## Recorded information
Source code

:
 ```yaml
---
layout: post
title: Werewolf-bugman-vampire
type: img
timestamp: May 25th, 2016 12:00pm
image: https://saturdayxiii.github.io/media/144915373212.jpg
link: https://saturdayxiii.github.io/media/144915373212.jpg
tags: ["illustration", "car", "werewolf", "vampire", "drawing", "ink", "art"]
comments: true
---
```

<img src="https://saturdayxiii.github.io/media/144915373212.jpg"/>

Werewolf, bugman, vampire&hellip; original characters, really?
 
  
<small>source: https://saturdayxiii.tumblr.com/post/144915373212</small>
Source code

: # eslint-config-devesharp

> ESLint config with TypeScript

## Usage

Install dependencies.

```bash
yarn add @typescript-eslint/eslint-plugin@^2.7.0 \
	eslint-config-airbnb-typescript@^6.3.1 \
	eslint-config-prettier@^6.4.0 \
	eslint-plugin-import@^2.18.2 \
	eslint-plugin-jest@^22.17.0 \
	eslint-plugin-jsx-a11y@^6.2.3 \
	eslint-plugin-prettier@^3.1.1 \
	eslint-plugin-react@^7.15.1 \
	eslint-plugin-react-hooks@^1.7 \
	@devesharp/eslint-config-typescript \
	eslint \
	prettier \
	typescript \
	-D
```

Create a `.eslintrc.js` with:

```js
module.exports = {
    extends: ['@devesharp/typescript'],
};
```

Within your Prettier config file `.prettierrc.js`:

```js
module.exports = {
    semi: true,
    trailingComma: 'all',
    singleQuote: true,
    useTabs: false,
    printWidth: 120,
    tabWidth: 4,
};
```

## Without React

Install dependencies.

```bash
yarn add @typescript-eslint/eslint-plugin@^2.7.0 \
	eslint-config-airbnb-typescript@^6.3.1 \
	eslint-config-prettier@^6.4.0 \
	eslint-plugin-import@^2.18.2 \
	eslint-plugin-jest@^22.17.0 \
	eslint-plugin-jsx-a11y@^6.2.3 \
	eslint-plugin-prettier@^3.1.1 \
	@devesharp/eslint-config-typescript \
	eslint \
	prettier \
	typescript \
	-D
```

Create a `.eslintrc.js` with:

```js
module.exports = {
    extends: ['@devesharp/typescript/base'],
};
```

## Problem statement
Report the lines above that have the word "media" in them.

## Your response
image: https://saturdayxiii.github.io/media/144915373212.jpg
link: https://saturdayxiii.github.io/media/144915373212.jpg
<img src="https://saturdayxiii.github.io/media/144915373212.jpg"/>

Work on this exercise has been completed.